When you read about Ponzi schemes, “chit funds”, teak plantations, ULIPs, variable annuities, etc… you might be led to think that these are because people don’t know any better. So maybe we only try and educate them, they’ll know how to spot these scams and stay way from them. However, that doesn’t seem to be the case.
Ponzi schemes are everywhere
You would think that in the US, after all the billions of dollars spent on education, regulation and enforcement, people would know better. From ponzitracker.com:
Nearly six years after the word “Ponzi scheme” became a household name thanks to Bernard Madoff, Ponzi schemes continue to proliferate and leave a trail of financial destruction in their wake as demonstrated by newly-compiled data showing more than $1 billion of newly-uncovered schemes and over 600 years in prison sentences handed down in the first half of 2014. In the first six months of 2014, at least 37 Ponzi schemes were uncovered, with a total of more than $1 billion in potential losses. This equated to the discovery of a Ponzi scheme (1) more than once per week, (2) every 4.9 days, or (3) every 118 hours. Included in this list are at least three Ponzi schemes with estimated losses of at least $100 million or more, with the estimated $300 million in losses in the alleged TelexFree Ponzi scheme ranking as the largest Ponzi scheme exposed in the first half of 2014.
“Real” Finance is strange
Morgan Housel at fool.com:
- People are ignorant around costs.
- If I want to be a firefighter, I need extensive training. If I want to manage the firefighters’ retirement fund, I need a nice suit and a sales pitch.

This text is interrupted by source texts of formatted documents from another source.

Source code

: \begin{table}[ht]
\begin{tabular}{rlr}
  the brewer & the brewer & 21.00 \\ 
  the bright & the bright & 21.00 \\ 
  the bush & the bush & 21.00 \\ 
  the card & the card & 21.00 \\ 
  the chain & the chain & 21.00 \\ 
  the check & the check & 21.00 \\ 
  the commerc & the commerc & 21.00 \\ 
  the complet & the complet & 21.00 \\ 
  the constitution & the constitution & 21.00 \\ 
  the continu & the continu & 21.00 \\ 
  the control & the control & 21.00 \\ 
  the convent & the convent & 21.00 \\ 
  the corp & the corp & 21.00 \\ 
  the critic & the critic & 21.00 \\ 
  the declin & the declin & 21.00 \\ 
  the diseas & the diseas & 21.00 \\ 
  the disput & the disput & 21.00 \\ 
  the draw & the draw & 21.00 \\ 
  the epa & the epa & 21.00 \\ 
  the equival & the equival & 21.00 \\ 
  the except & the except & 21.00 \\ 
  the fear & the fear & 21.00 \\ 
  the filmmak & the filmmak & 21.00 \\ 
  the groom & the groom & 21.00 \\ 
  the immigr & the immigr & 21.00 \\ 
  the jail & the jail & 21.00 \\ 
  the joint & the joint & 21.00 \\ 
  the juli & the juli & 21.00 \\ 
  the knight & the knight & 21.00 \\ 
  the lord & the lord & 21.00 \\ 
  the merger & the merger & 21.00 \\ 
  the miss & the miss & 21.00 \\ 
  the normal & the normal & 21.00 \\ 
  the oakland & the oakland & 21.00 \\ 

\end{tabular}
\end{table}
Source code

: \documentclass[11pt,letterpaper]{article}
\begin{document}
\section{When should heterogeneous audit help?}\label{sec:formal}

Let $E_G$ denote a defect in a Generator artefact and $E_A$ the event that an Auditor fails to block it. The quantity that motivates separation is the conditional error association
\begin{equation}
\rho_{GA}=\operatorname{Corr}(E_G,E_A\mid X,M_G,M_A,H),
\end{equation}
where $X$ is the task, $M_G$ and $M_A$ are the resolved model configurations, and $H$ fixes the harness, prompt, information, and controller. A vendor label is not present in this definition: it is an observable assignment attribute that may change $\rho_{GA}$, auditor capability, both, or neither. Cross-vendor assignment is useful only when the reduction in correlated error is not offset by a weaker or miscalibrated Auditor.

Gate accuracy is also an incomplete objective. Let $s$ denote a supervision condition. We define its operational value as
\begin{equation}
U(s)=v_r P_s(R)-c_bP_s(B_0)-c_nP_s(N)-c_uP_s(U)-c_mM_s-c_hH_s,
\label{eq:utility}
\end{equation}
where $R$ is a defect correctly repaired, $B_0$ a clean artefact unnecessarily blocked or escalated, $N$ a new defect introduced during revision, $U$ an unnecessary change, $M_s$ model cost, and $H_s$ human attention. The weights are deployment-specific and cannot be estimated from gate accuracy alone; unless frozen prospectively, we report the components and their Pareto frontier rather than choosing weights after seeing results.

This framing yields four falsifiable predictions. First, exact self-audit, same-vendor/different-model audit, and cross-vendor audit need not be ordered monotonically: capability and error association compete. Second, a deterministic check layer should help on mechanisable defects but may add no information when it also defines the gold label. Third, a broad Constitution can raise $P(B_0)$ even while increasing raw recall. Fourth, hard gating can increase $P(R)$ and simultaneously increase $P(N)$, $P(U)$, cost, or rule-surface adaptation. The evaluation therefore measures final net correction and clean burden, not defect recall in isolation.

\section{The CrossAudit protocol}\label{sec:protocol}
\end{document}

- Finance is filled with people who remain in business despite awful track records.
- Finance is taught overwhelmingly as a math-based field, in which students learn how to calculate beta by hand and dissect a balance sheet in their sleep. In the real world, finance is overwhelmingly a psychology-based field, where the best investors are those who control their emotions.

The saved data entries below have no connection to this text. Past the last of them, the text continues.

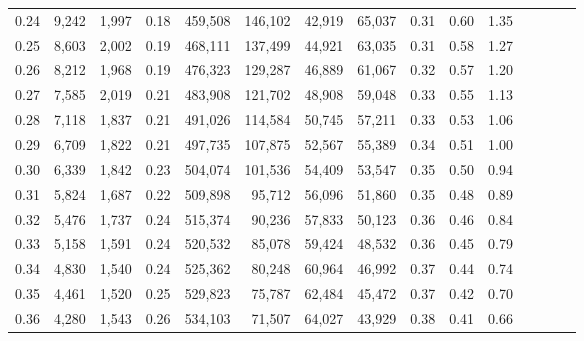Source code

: \begin{tabular}{rrrcrrrrrrrrrrr}
0.24 &   9,242 &  1,997 &                                       0.18 &  459,508 &  146,102 &   42,919 &   65,037 &  0.31 &  0.60 &                         1.35 \\
0.25 &   8,603 &  2,002 &                                       0.19 &  468,111 &  137,499 &   44,921 &   63,035 &  0.31 &  0.58 &                         1.27 \\
0.26 &   8,212 &  1,968 &                                       0.19 &  476,323 &  129,287 &   46,889 &   61,067 &  0.32 &  0.57 &                         1.20 \\
0.27 &   7,585 &  2,019 &                                       0.21 &  483,908 &  121,702 &   48,908 &   59,048 &  0.33 &  0.55 &                         1.13 \\
0.28 &   7,118 &  1,837 &                                       0.21 &  491,026 &  114,584 &   50,745 &   57,211 &  0.33 &  0.53 &                         1.06 \\
0.29 &   6,709 &  1,822 &                                       0.21 &  497,735 &  107,875 &   52,567 &   55,389 &  0.34 &  0.51 &                         1.00 \\
0.30 &   6,339 &  1,842 &                                       0.23 &  504,074 &  101,536 &   54,409 &   53,547 &  0.35 &  0.50 &                         0.94 \\
0.31 &   5,824 &  1,687 &                                       0.22 &  509,898 &   95,712 &   56,096 &   51,860 &  0.35 &  0.48 &                         0.89 \\
0.32 &   5,476 &  1,737 &                                       0.24 &  515,374 &   90,236 &   57,833 &   50,123 &  0.36 &  0.46 &                         0.84 \\
0.33 &   5,158 &  1,591 &                                       0.24 &  520,532 &   85,078 &   59,424 &   48,532 &  0.36 &  0.45 &                         0.79 \\
0.34 &   4,830 &  1,540 &                                       0.24 &  525,362 &   80,248 &   60,964 &   46,992 &  0.37 &  0.44 &                         0.74 \\
0.35 &   4,461 &  1,520 &                                       0.25 &  529,823 &   75,787 &   62,484 &   45,472 &  0.37 &  0.42 &                         0.70 \\
0.36 &   4,280 &  1,543 &                                       0.26 &  534,103 &   71,507 &   64,027 &   43,929 &  0.38 &  0.41 &                         0.66 \\

\end{tabular}

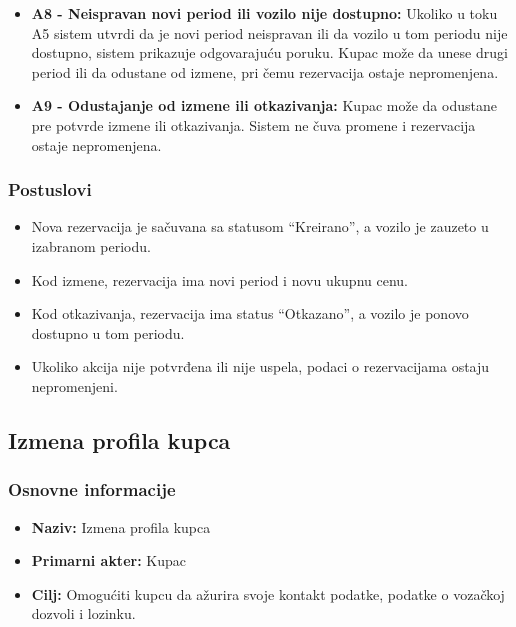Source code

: \documentclass[a4paper,12pt]{article}
\begin{document}
\begin{itemize}
    \item \textbf{A8 - Neispravan novi period ili vozilo nije dostupno:}
    Ukoliko u toku A5 sistem utvrdi da je novi period neispravan ili da vozilo u tom periodu nije dostupno, sistem prikazuje odgovarajuću poruku. Kupac može da unese drugi period ili da odustane od izmene, pri čemu rezervacija ostaje nepromenjena.

    \item \textbf{A9 - Odustajanje od izmene ili otkazivanja:}
    Kupac može da odustane pre potvrde izmene ili otkazivanja. Sistem ne čuva promene i rezervacija ostaje nepromenjena.
\end{itemize}

\subsubsection{Postuslovi}

\begin{itemize}
    \item Nova rezervacija je sačuvana sa statusom \enquote{Kreirano}, a vozilo je zauzeto u izabranom periodu.
    \item Kod izmene, rezervacija ima novi period i novu ukupnu cenu.
    \item Kod otkazivanja, rezervacija ima status \enquote{Otkazano}, a vozilo je ponovo dostupno u tom periodu.
    \item Ukoliko akcija nije potvrđena ili nije uspela, podaci o rezervacijama ostaju nepromenjeni.
\end{itemize}

\newpage

\subsection{Izmena profila kupca}

\subsubsection{Osnovne informacije}

\begin{itemize}
    \item \textbf{Naziv:} Izmena profila kupca
    \item \textbf{Primarni akter:} Kupac
    \item \textbf{Cilj:} Omogućiti kupcu da ažurira svoje kontakt podatke, podatke o vozačkoj dozvoli i lozinku.
\end{itemize}
\end{document}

- There are few other subjects in which people have an obligation to understand something, yet so many willingly choose not to.
The Behavior gap is as wide as ever
In the US, over the past 20 years, “equity fund” investors achieved an average 5.02% annualized return, which is 4.2% less than the 9.22% that he/she could have achieved by simply investing funds in an S&P500 index-tracking fund.

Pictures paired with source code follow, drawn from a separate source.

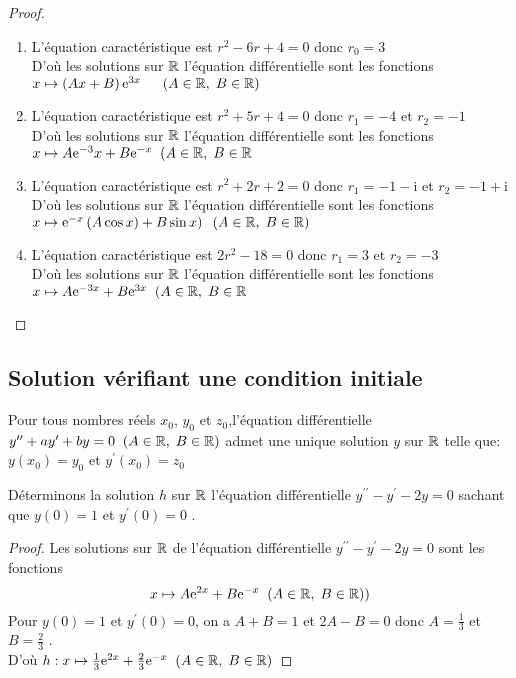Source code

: \begin{proof}
 \begin{enumerate}
  \item
 L'équation caractéristique est $ r^{2}-6r+4=0 $ donc $ r_{0}=3 $\\D'où  les solutions sur $ \mathbb{R} $ l'équation différentielle sont les fonctions\; $ x\mapsto \left(Ax+B\right)\mathrm{e}^{3x}\quad  \;\;(A\in\mathbb{R},\; B\in\mathbb{R}) $\\
   \item L'équation caractéristique est $ r^{2}+5r+4=0 $ donc $ r_{1}=-4 $  et $ r_{2} =-1$\\D'où  les solutions sur $ \mathbb{R} $ l'équation différentielle sont les fonctions\; $ x\mapsto A\mathrm{e}^{-3}x+B\mathrm{e}^{-x} \;\;(A\in\mathbb{R},\; B\in\mathbb{R} $\\
 
   \item L'équation caractéristique est $ r^{2}+2r+2=0 $ donc $ r_{1}=-1-\mathrm{i} $  et $ r_{2} =-1+ \mathrm{i} $\\D'où  les solutions sur $ \mathbb{R} $ l'équation différentielle sont les fonctions\; $ x\mapsto \mathrm{e}^{- x}\left( A\cos x)+B\sin x\right) \;\;(A\in\mathbb{R},\; B\in\mathbb{R}) $\\
  \item L'équation caractéristique est $ 2r^{2}-18=0 $ donc $ r_{1}=3 $  et $ r_{2} =-3$\\D'où  les solutions sur $ \mathbb{R} $ l'équation différentielle sont les fonctions\; $ x\mapsto A\mathrm{e}^{-3x}+B\mathrm{e}^{ 3x} \;\;(A\in\mathbb{R},\; B\in\mathbb{R} $
 \end{enumerate}
 \end{proof}
 \subsection*{Solution vérifiant une condition initiale}
\begin{property}
Pour tous nombres réels $x_{0} $, $ y_{0} $  et $z_{0} $,\;l'équation différentielle $ y^{\prime \prime}+ ay^{\prime}+by=0\;\;(A\in\mathbb{R},\; B\in\mathbb{R})$ admet une unique solution  $ y $ sur $ \mathbb{R} $ telle que: $ y(x_{0})=y_{0} $ et  $ y^{\prime}(x_{0})=z_{0} $
\end{property}
\begin{example}
Déterminons la solution $ h $ sur $ \mathbb{R} $ l'équation différentielle\;  $ y^{\prime \prime}-y^{\prime} -2y=0 $\; sachant que  $ y(0)=1 $ et $ y^{\prime}(0)=0 $ . 

\end{example}
\begin{proof}
 Les solutions sur $ \mathbb{R} $ de l'équation différentielle  \;$ y^{\prime \prime}-y^{\prime}-2y=0 $  sont les fonctions
$$ x\mapsto A\mathrm{e}^{2 x}+B\mathrm{e}^{-x} \;\;(A\in\mathbb{R},\; B\in\mathbb{R}))$$  
Pour  $ y(0)=1 $ et $ y^{\prime}(0)=0 $, on a $ A+B=1 $  et $ 2A-B=0 $ \; donc  $ A=\frac{1}{3}$ et $B=\frac{2}{3} $ . \\
D'où \; $ h: x\mapsto \frac{1}{3} \mathrm{e}^{2 x}+\frac{2}{3}\mathrm{e}^{-x} \;\;(A\in\mathbb{R},\; B\in\mathbb{R})$

\end{proof}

Investors chase performance. Here’s how Vanguard simulated performance chasing behavior in a recent study:
Initial investment: At the start of the analysis period, we invested in any fund in existence for the full three-year period from 2004 through 2006 that had an above-median three-year annualized return.
Sell rule: Using three-year rolling periods of returns, we moved forward one calendar year at a time. Funds that achieved below-median three-year annualized returns at any time were sold, as were funds that were discontinued.
Reinvestment rule: After any sale, we immediately reinvested in each fund that achieved an average annualized return within the top-20 performing funds in the style box over the prior three-year rolling period.
Here are the results:
Sounds legit
Real Step Pashupalan brought to you by Step Up Marketing Pvt. Ltd (SUMPL) (Source)
SUMPL is engaged in rearing of livestock mainly goats etc. for its customers long with the rearing of the livestock, SUMPL has also been selling livestock to the customers for a consideration wherein the purchaser has the option of keeping the purchased livestock with SUMPL for breeding and rearing purposes only for a period of 3.5 years as per the terms and conditions laid down in the application form given to the purchaser at the time of purchase of the livestock. In case the purchaser of the livestock decides to keep the same with SUMPL for rearing, a Certificate of Goat Keeping would be issued by SUMPL bearing a registration number against the goats which purchaser opted to keep with them.
And if owning goat certificates is not your thing, how about real estate? Viswas Real Estates and Infrastructures India Limited (VREIL) came out with these gems: (Source)
- Own Your Property Advance Scheme Monthly Plans
- Lumpsum Property Advance Schemes
- LPAS-MIS Platinum Plan, and
- Own Your Property Advance Scheme (Daily) Plans
It was sort of like a layaway plan for real estate combined with insurance. The customer pays a monthly installment of 500/- which at the end of the year becomes 6,000/- which is the total property advance paid. On this amount, the estimated compensation value (ECV) is 600/- and thus, the refund amount with ECV after one year is 6,600/-. On receipt of the total advance amount, VREIL executes simple mortgage deed (without possession) in favour of the investor. VREIL also offers insurance coverage in conjunction with its schemes.
Yes, regular people invested in these plans and SEBI recently busted them.
Conclusion
Regulators and policy makers would do well to study the behavioral and psychological forces that cause investors to make irrational decisions. The focus so far has been on the brain, it should be on the investors’ hearts instead.